O caso com as digitais de Ramagem
A parte mais complicada da decisão se refere a uma suposta atuação de Ramagem, em 2021, para anular um processo administrativo disciplinar (PAD) que tramitava contra dois agentes da Abin e que levariam a uma provável demissão. Segundo a PGR, eles teriam conhecimento do uso irregular do FirstMile, e estariam intimidando Ramagem para se livrarem da dispensa.
Assim, teriam obtido de Ramagem a anulação do procedimento e ainda uma licença para tratar de assuntos particulares. Os dois servidores foram demitidos posteriormente, em outubro do ano passado, quando foi deflagrada a primeira fase da operação da PF para investigar a Abin.

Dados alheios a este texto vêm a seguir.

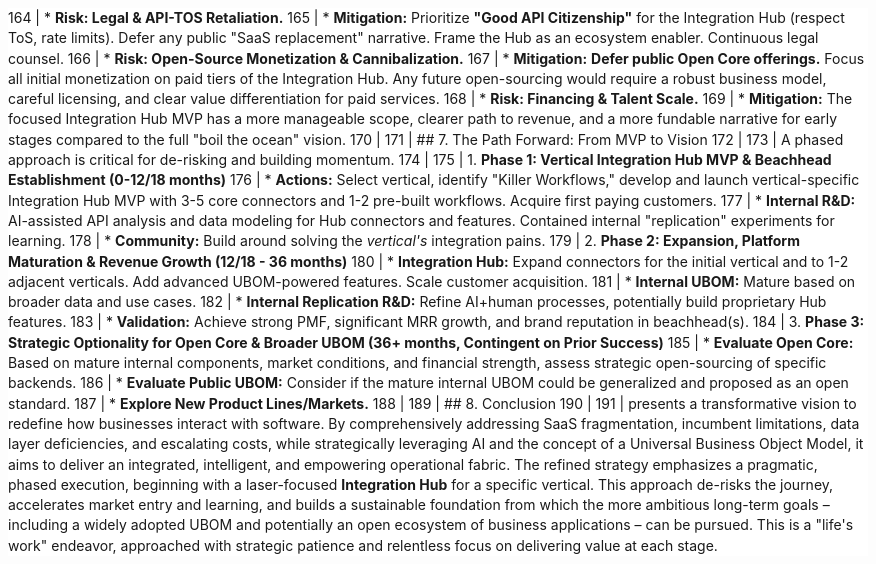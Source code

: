 164 | *   **Risk: Legal & API-TOS Retaliation.**
165 |     *   **Mitigation:** Prioritize **"Good API Citizenship"** for the Integration Hub (respect ToS, rate limits). Defer any public "SaaS replacement" narrative. Frame the Hub as an ecosystem enabler. Continuous legal counsel.
166 | *   **Risk: Open-Source Monetization & Cannibalization.**
167 |     *   **Mitigation:** **Defer public Open Core offerings.** Focus all initial monetization on paid tiers of the Integration Hub. Any future open-sourcing would require a robust business model, careful licensing, and clear value differentiation for paid services.
168 | *   **Risk: Financing & Talent Scale.**
169 |     *   **Mitigation:** The focused Integration Hub MVP has a more manageable scope, clearer path to revenue, and a more fundable narrative for early stages compared to the full "boil the ocean" vision.
170 | 
171 | ## 7. The Path Forward: From MVP to Vision
172 | 
173 | A phased approach is critical for de-risking and building momentum.
174 | 
175 | 1.  **Phase 1: Vertical Integration Hub MVP & Beachhead Establishment (0-12/18 months)**
176 |     *   **Actions:** Select vertical, identify "Killer Workflows," develop and launch vertical-specific Integration Hub MVP with 3-5 core connectors and 1-2 pre-built workflows. Acquire first paying customers.
177 |     *   **Internal R&D:** AI-assisted API analysis and data modeling for Hub connectors and features. Contained internal "replication" experiments for learning.
178 |     *   **Community:** Build around solving the *vertical's* integration pains.
179 | 2.  **Phase 2: Expansion, Platform Maturation & Revenue Growth (12/18 - 36 months)**
180 |     *   **Integration Hub:** Expand connectors for the initial vertical and to 1-2 adjacent verticals. Add advanced UBOM-powered features. Scale customer acquisition.
181 |     *   **Internal UBOM:** Mature based on broader data and use cases.
182 |     *   **Internal Replication R&D:** Refine AI+human processes, potentially build proprietary Hub features.
183 |     *   **Validation:** Achieve strong PMF, significant MRR growth, and brand reputation in beachhead(s).
184 | 3.  **Phase 3: Strategic Optionality for Open Core & Broader UBOM (36+ months, Contingent on Prior Success)**
185 |     *   **Evaluate Open Core:** Based on mature internal components, market conditions, and financial strength, assess strategic open-sourcing of specific backends.
186 |     *   **Evaluate Public UBOM:** Consider if the mature internal UBOM could be generalized and proposed as an open standard.
187 |     *   **Explore New Product Lines/Markets.**
188 | 
189 | ## 8. Conclusion
190 | 
191 | <VentureOS> presents a transformative vision to redefine how businesses interact with software. By comprehensively addressing SaaS fragmentation, incumbent limitations, data layer deficiencies, and escalating costs, while strategically leveraging AI and the concept of a Universal Business Object Model, it aims to deliver an integrated, intelligent, and empowering operational fabric. The refined strategy emphasizes a pragmatic, phased execution, beginning with a laser-focused **<VentureOS> Integration Hub** for a specific vertical. This approach de-risks the journey, accelerates market entry and learning, and builds a sustainable foundation from which the more ambitious long-term goals – including a widely adopted UBOM and potentially an open ecosystem of business applications – can be pursued. This is a "life's work" endeavor, approached with strategic patience and relentless focus on delivering value at each stage.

O relato da PF diz que, em 31 de agosto de 2021, o PAD foi retirado da assessoria jurídica da Abin “sem qualquer motivação idônea e indevidamente encaminhado para o Gabinete do Diretor Del. Alexandre Ramagem para ‘julgamento’”. A PF diz que o processo deveria ter sido encaminhado para o ministro da Casa Civil, que decidiria pela demissão dos agentes.

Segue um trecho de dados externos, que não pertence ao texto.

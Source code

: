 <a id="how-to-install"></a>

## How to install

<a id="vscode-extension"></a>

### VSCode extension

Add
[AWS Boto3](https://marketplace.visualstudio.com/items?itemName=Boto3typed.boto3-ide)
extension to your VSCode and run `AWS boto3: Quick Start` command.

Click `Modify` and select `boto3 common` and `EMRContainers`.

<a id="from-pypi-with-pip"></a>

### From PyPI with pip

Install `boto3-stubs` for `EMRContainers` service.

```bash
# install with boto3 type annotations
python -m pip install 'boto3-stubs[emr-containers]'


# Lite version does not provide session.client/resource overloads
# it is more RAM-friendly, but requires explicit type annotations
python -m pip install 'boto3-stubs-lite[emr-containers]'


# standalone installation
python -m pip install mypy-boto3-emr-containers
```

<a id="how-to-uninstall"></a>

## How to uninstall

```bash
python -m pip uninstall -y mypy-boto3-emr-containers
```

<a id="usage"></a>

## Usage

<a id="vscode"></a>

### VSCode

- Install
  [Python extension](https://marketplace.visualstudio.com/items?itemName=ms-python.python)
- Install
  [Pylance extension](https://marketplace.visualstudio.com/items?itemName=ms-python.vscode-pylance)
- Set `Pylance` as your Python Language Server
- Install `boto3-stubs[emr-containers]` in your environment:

“O ato administrativo da ‘anulação às avessas’ por meio de despacho lacônico desapegado do ordenamento jurídico ‘converteu’ o julgamento em ‘diligência’. A diligência de efeito anulatório foi a desconstituição da comissão natural e a nomeação de outra comissão desfazendo inclusive indiciamento do procedimento demissionário”, descreve a PF, referindo-se à anulação do PAD.

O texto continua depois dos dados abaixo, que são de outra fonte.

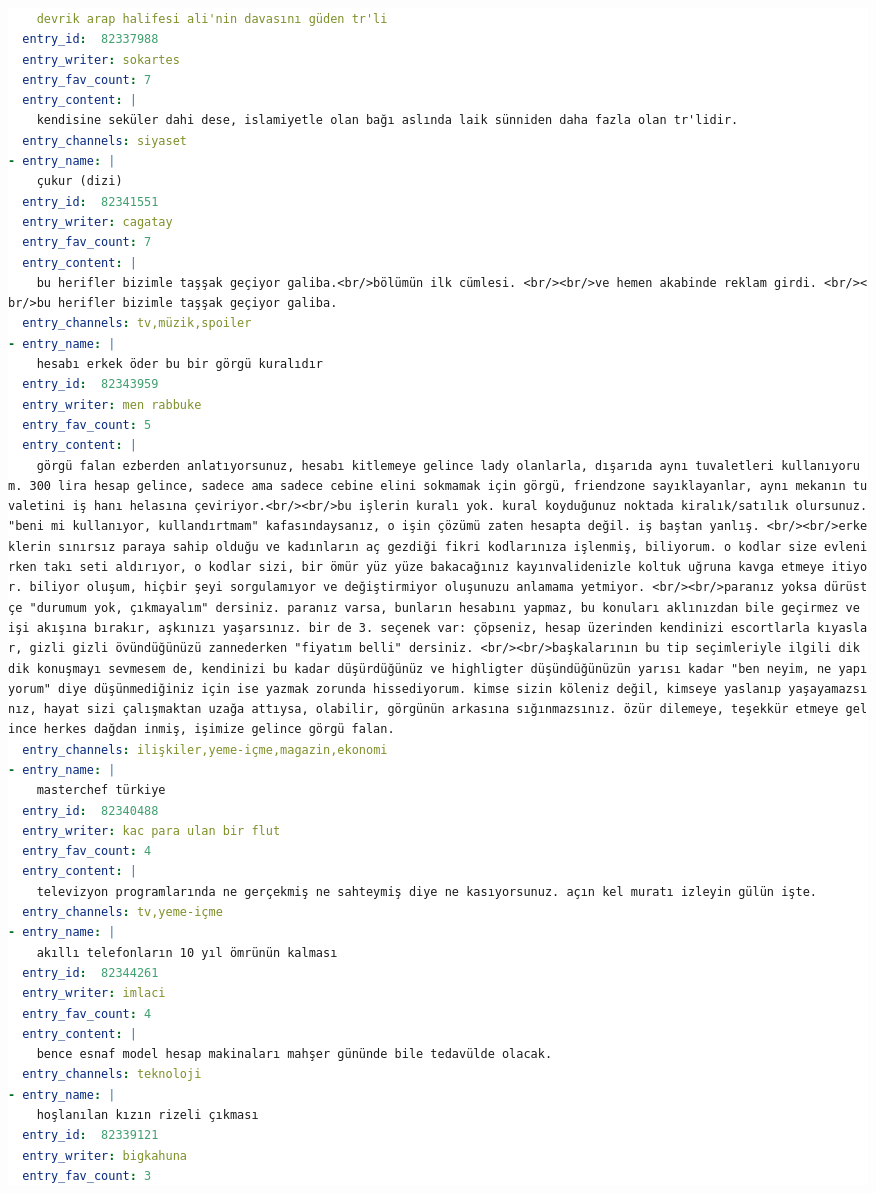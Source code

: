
 ```yaml
    devrik arap halifesi ali'nin davasını güden tr'li
  entry_id:  82337988
  entry_writer: sokartes
  entry_fav_count: 7
  entry_content: |
    kendisine seküler dahi dese, islamiyetle olan bağı aslında laik sünniden daha fazla olan tr'lidir.
  entry_channels: siyaset
- entry_name: |
    çukur (dizi)
  entry_id:  82341551
  entry_writer: cagatay
  entry_fav_count: 7
  entry_content: |
    bu herifler bizimle taşşak geçiyor galiba.<br/>bölümün ilk cümlesi. <br/><br/>ve hemen akabinde reklam girdi. <br/><br/>bu herifler bizimle taşşak geçiyor galiba.
  entry_channels: tv,müzik,spoiler
- entry_name: |
    hesabı erkek öder bu bir görgü kuralıdır
  entry_id:  82343959
  entry_writer: men rabbuke
  entry_fav_count: 5
  entry_content: |
    görgü falan ezberden anlatıyorsunuz, hesabı kitlemeye gelince lady olanlarla, dışarıda aynı tuvaletleri kullanıyorum. 300 lira hesap gelince, sadece ama sadece cebine elini sokmamak için görgü, friendzone sayıklayanlar, aynı mekanın tuvaletini iş hanı helasına çeviriyor.<br/><br/>bu işlerin kuralı yok. kural koyduğunuz noktada kiralık/satılık olursunuz. "beni mi kullanıyor, kullandırtmam" kafasındaysanız, o işin çözümü zaten hesapta değil. iş baştan yanlış. <br/><br/>erkeklerin sınırsız paraya sahip olduğu ve kadınların aç gezdiği fikri kodlarınıza işlenmiş, biliyorum. o kodlar size evlenirken takı seti aldırıyor, o kodlar sizi, bir ömür yüz yüze bakacağınız kayınvalidenizle koltuk uğruna kavga etmeye itiyor. biliyor oluşum, hiçbir şeyi sorgulamıyor ve değiştirmiyor oluşunuzu anlamama yetmiyor. <br/><br/>paranız yoksa dürüstçe "durumum yok, çıkmayalım" dersiniz. paranız varsa, bunların hesabını yapmaz, bu konuları aklınızdan bile geçirmez ve işi akışına bırakır, aşkınızı yaşarsınız. bir de 3. seçenek var: çöpseniz, hesap üzerinden kendinizi escortlarla kıyaslar, gizli gizli övündüğünüzü zannederken "fiyatım belli" dersiniz. <br/><br/>başkalarının bu tip seçimleriyle ilgili dik dik konuşmayı sevmesem de, kendinizi bu kadar düşürdüğünüz ve highligter düşündüğünüzün yarısı kadar "ben neyim, ne yapıyorum" diye düşünmediğiniz için ise yazmak zorunda hissediyorum. kimse sizin köleniz değil, kimseye yaslanıp yaşayamazsınız, hayat sizi çalışmaktan uzağa attıysa, olabilir, görgünün arkasına sığınmazsınız. özür dilemeye, teşekkür etmeye gelince herkes dağdan inmiş, işimize gelince görgü falan.
  entry_channels: ilişkiler,yeme-içme,magazin,ekonomi
- entry_name: |
    masterchef türkiye
  entry_id:  82340488
  entry_writer: kac para ulan bir flut
  entry_fav_count: 4
  entry_content: |
    televizyon programlarında ne gerçekmiş ne sahteymiş diye ne kasıyorsunuz. açın kel muratı izleyin gülün işte.
  entry_channels: tv,yeme-içme
- entry_name: |
    akıllı telefonların 10 yıl ömrünün kalması
  entry_id:  82344261
  entry_writer: imlaci
  entry_fav_count: 4
  entry_content: |
    bence esnaf model hesap makinaları mahşer gününde bile tedavülde olacak.
  entry_channels: teknoloji
- entry_name: |
    hoşlanılan kızın rizeli çıkması
  entry_id:  82339121
  entry_writer: bigkahuna
  entry_fav_count: 3
```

Ramagem, ainda segundo a PF, teria forjado uma fiscalização interna na Abin, em 2021, para encobrir e apagar os rastros do uso supostamente irregular do FirstMile. “O sistema First Mile, por oportuno, foi utilizado no período de 06/02/2019 até 27/04/2021 conforme Logs disponíveis. Noutros termos, a ‘legalidade’ na aquisição e uso da ferramenta foi declarada em momento posterior ao uso e o entendimento, sem motivação declarada, foi alterado em 16/08/2021”, diz a PF.
Delegado que é diretor da Abin criticou investigação
Uma parte do relatório da PF registra que um delegado da própria corporação, Alessandro Moretti, e que atualmente ocupa o segundo cargo mais importante na Abin, de diretor-adjunto, criticou a investigação sobre a agência conduzida por Alexandre de Moraes. Segundo a PF, ele teria realizado uma reunião com os investigados no caso, em março do ano passado, e dito a eles que a investigação sobre a Abin teria “fundo político e iria passar”.
A PF ainda registra que, numa sessão da Comissão Mista de Controle das Atividades de Inteligência (CCAI), do Congresso, a Direção da Abin teria declarado que a investigação de Moraes sobre a agência estaria relacionada a “politização e disputas mesquinhas de poder com a Inteligência de Estado”.
O delegado do caso criticou essa postura da atual direção da Abin. Escreveu que haveria um “possível conluio de parte dos investigados com a atual alta gestão da ABIN cujo resultado causou prejuízo para presente investigação, para os investigados e para própria instituição”.
Em alguns trechos, ele justifica a necessidade de busca e apreensão contra Ramagem e outros agentes federais para elucidar pontos não esclarecidos da investigação. Ele também pediu o afastamento do deputado do mandato, o que não teve a concordância da PGR e foi negado por Moraes. A PGR, aliás, antes de se manifestar a favor da busca e apreensão, solicitou da PF informações complementares para formar sua posição sobre o pedido.
Na quinta-feira (26), após a operação, Ramagem disse em entrevistas à CNN e GloboNews que a investigação é baseada em uma “salada de narrativas sem um conjunto probatório a levar a uma perseguição e um assassinato de reputação”.